Source texts of formatted documents
- Opening Delimiter -

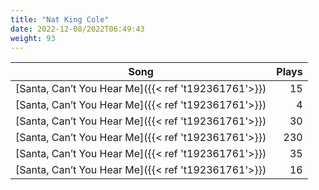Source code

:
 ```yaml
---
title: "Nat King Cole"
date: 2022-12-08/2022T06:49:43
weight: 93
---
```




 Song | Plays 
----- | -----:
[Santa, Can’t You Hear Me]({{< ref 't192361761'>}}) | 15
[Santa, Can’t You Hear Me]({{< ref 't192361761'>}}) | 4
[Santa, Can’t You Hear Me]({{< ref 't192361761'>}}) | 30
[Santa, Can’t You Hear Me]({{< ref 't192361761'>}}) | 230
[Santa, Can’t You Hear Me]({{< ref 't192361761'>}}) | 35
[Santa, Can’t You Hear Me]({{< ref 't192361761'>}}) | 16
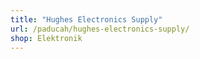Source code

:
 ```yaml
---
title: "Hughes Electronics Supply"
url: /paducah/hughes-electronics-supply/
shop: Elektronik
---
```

- Closing Delimiter -

> _Activity_
Copy, from the lines above, each one that holds "title".

> _Solution to the problem_
title: "Nat King Cole"
title: "Hughes Electronics Supply"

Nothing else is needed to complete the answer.